DATA TO PROCESS below:
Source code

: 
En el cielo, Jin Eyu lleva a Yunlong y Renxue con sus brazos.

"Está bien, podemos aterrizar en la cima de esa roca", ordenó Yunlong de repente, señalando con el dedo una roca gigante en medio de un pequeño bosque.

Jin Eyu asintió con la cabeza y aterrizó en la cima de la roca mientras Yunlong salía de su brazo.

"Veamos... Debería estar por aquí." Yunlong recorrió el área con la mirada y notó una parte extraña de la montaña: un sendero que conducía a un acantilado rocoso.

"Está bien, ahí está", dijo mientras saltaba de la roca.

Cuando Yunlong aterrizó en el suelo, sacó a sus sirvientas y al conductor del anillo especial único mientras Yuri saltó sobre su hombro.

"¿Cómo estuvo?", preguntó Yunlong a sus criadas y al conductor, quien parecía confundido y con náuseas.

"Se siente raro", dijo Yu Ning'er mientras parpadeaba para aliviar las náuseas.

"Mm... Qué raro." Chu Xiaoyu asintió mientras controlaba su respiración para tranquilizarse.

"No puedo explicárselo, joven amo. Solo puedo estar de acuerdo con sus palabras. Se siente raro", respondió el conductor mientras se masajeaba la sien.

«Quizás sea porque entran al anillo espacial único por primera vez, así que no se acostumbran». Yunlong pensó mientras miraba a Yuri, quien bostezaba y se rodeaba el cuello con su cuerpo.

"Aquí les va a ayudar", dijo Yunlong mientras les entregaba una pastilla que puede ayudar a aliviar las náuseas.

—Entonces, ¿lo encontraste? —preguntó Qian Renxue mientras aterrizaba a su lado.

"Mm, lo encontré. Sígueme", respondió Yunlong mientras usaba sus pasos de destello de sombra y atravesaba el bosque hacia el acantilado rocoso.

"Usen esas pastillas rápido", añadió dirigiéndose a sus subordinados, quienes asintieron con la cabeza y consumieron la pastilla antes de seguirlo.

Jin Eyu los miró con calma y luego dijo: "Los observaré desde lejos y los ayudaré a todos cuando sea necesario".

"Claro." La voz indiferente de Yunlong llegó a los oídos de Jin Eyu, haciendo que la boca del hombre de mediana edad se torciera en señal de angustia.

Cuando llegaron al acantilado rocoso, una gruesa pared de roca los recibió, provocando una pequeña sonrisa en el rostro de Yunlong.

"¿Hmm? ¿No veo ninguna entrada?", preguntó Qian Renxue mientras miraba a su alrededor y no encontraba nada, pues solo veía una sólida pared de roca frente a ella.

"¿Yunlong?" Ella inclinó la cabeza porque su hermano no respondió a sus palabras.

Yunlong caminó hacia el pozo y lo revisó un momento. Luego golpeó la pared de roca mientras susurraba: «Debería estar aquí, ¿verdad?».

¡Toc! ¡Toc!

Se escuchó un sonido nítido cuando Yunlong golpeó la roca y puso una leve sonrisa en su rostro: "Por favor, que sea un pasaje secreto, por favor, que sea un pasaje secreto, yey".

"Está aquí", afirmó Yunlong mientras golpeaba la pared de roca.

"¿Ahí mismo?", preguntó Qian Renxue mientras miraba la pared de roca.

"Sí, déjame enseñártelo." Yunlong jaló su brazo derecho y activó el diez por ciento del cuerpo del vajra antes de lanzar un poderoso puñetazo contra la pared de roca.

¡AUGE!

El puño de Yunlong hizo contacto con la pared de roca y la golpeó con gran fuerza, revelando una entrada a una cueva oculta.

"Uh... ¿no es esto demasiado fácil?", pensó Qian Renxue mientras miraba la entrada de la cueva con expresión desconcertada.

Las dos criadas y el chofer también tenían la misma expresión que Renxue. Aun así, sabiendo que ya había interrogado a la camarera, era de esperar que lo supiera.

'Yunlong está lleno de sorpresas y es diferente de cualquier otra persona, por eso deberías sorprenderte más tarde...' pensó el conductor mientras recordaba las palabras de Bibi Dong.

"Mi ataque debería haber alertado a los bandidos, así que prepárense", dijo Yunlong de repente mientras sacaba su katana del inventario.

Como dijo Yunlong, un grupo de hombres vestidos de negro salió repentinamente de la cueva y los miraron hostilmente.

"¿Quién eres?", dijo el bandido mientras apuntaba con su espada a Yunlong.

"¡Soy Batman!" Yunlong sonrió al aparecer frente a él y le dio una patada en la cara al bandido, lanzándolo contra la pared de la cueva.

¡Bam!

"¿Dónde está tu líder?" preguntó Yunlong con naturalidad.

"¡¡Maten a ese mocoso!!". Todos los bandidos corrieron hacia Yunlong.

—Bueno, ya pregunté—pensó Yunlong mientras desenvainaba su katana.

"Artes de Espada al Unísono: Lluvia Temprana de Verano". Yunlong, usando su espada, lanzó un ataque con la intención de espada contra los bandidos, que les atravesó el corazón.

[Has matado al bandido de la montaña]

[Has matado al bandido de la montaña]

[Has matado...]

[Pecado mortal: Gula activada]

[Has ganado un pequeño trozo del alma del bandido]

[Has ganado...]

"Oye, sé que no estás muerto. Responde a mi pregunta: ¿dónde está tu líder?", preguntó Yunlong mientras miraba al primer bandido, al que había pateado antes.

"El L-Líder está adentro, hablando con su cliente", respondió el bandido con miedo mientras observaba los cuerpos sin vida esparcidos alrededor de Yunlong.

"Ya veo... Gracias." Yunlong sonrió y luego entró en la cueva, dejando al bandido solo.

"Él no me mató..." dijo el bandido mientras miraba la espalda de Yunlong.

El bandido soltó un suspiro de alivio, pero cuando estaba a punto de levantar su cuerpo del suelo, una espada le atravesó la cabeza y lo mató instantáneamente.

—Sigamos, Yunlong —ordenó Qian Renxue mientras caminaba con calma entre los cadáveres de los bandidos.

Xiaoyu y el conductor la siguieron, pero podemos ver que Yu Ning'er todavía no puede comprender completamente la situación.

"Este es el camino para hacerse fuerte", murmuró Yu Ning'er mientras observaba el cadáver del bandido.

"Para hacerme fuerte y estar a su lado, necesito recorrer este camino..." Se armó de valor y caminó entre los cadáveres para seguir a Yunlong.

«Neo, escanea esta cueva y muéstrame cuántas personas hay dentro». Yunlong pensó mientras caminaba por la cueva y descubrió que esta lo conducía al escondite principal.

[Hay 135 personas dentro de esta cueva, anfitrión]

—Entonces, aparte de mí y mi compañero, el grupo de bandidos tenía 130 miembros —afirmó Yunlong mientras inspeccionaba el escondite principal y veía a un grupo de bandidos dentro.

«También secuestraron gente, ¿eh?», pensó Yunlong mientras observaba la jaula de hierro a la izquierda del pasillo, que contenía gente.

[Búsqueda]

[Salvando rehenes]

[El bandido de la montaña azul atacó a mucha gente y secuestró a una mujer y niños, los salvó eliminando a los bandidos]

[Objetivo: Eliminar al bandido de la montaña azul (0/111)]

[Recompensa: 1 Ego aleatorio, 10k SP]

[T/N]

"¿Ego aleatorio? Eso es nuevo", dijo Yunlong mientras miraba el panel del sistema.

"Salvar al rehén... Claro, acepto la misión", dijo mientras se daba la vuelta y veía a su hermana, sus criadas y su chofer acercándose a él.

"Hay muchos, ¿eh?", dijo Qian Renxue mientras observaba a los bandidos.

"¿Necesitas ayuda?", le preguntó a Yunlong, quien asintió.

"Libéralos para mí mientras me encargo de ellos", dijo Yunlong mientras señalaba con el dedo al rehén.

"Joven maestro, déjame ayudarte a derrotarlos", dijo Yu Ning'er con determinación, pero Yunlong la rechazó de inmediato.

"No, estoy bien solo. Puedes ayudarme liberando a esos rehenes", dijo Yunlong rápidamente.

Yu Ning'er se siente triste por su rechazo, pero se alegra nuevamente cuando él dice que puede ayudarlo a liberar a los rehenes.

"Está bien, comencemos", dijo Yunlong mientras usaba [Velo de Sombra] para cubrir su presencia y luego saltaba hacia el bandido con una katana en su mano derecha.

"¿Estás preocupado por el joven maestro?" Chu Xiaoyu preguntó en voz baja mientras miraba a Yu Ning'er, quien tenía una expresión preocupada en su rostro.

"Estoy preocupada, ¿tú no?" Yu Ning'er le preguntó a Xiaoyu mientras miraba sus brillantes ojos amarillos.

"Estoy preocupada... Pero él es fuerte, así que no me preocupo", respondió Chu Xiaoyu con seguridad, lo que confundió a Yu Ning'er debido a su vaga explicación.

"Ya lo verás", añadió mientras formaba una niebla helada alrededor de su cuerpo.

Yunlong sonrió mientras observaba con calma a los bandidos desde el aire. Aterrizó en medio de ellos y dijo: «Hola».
End of DATA TO PROCESS.
> [WHAT IS REQUIRED] Your answer must be the lines above from the one containing "Jin Eyu asintió" to the one containing "aterrizaba a su lado.", both included, restated word for word.

> [EXERCISE RESPONSE]
Jin Eyu asintió con la cabeza y aterrizó en la cima de la roca mientras Yunlong salía de su brazo.

"Veamos... Debería estar por aquí." Yunlong recorrió el área con la mirada y notó una parte extraña de la montaña: un sendero que conducía a un acantilado rocoso.

"Está bien, ahí está", dijo mientras saltaba de la roca.

Cuando Yunlong aterrizó en el suelo, sacó a sus sirvientas y al conductor del anillo especial único mientras Yuri saltó sobre su hombro.

"¿Cómo estuvo?", preguntó Yunlong a sus criadas y al conductor, quien parecía confundido y con náuseas.

"Se siente raro", dijo Yu Ning'er mientras parpadeaba para aliviar las náuseas.

"Mm... Qué raro." Chu Xiaoyu asintió mientras controlaba su respiración para tranquilizarse.

"No puedo explicárselo, joven amo. Solo puedo estar de acuerdo con sus palabras. Se siente raro", respondió el conductor mientras se masajeaba la sien.

«Quizás sea porque entran al anillo espacial único por primera vez, así que no se acostumbran». Yunlong pensó mientras miraba a Yuri, quien bostezaba y se rodeaba el cuello con su cuerpo.

"Aquí les va a ayudar", dijo Yunlong mientras les entregaba una pastilla que puede ayudar a aliviar las náuseas.

—Entonces, ¿lo encontraste? —preguntó Qian Renxue mientras aterrizaba a su lado.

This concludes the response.